A few people blame the mere use of the “goto” statement (e.g., [Barr2014]). However, I think pinning blame on the goto statement is misplaced. As Matt Baxter-Reynolds explains, “The ‘goto’ statement is quite old-fashioned... The problem with ‘goto’ is that it allows developers to create ‘flow’ in code that is unnatural... and that’s bad because developers should always strive to make code easy to read. For me, who cares whether ‘goto’ is used or not. There is nothing unclear about the code that contains the bug... ‘goto’ may be old-fashioned, but it is not inappropriate in this setting.” [Baxter-Reynolds2014]. Similarly, Sethi found that when using other constructs “the code was not necessarily a lot easier to read. I don’t believe that the use of ‘goto’ significantly contributed to this problem” [Sethi2014]. In particular, if you are using C, avoiding the goto statement is likely to lead to a lot of duplicated code that might not be properly maintained in parallel, leading to other problems.
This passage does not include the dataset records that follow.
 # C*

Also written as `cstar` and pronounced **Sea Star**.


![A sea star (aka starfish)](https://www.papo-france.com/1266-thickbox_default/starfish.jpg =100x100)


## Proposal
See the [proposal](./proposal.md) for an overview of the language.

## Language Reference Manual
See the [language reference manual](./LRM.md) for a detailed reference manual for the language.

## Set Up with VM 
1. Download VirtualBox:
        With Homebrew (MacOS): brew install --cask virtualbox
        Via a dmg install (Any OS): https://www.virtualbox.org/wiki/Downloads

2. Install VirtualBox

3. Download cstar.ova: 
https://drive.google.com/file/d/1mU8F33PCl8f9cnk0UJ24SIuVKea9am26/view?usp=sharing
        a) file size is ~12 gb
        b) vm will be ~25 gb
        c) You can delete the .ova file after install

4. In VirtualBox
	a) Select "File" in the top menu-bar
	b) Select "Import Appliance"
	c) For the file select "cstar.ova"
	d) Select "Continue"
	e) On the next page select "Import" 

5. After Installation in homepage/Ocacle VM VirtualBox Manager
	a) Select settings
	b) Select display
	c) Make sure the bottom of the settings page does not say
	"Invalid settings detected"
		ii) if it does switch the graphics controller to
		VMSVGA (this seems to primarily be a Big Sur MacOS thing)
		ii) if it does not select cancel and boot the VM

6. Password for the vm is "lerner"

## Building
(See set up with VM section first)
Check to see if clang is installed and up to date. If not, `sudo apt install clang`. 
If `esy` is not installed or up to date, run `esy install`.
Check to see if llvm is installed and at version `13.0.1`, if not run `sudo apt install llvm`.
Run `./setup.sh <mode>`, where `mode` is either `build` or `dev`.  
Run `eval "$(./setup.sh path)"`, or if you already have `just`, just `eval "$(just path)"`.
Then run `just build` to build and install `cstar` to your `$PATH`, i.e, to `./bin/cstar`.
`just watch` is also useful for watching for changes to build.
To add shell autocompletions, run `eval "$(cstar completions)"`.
This is even supported by a recent emperical study. An empirical study of goto in C code [Nagappan2015] found that in almost all cases C program developers, when they use goto at all, use it in reasonable ways.

Banning “goto” statements would not have really solved the problem, so let’s look elsewhere for solutions.

What could have countered this?

Here are some ways to detect this problem before delivery. As with my Heartbleed paper, I note if the approaches use dynamic analysis (require execution of the program), static analysis (do not require execution of the program), or a hybrid.

However, I am not trying to create a complete list. My paper on Heartbleed focused on how to identify it, in part because many mechanisms used to find security vulerabilities did not work with Heartbleed. The Apple goto fail vulnerability is quite different. In this case, there are many mechanisms that everyone developing security-relevant code should have been doing that would have immediately caught this vulnerability. Thus, there is no need to list more sophisticated measures (such as formal methods). If an organization cannot be bothered to use simple mechanisms low-cost mechanisms to counter vulnerabilities, it will not apply more sophisticated mechanisms either.

Thorough negative testing in test cases (dynamic analysis)

Negative testing is creating tests that should cause failures (e.g., rejections) instead of successes. Thorough negative testing in test cases creates a set of tests that cover every type of input that should fail.

At the very least, every SSL/TLS implementer should include, in their regression test suites, a large set of certificates and protocol requests that should fail... and make sure they do. If your tests only show that good inputs produce good outputs, then those tests are mostly useless for security. You need to have many tests to show that data that should be rejected is actually rejected. I have previously noted that negative testing could also have detected Heartbleed.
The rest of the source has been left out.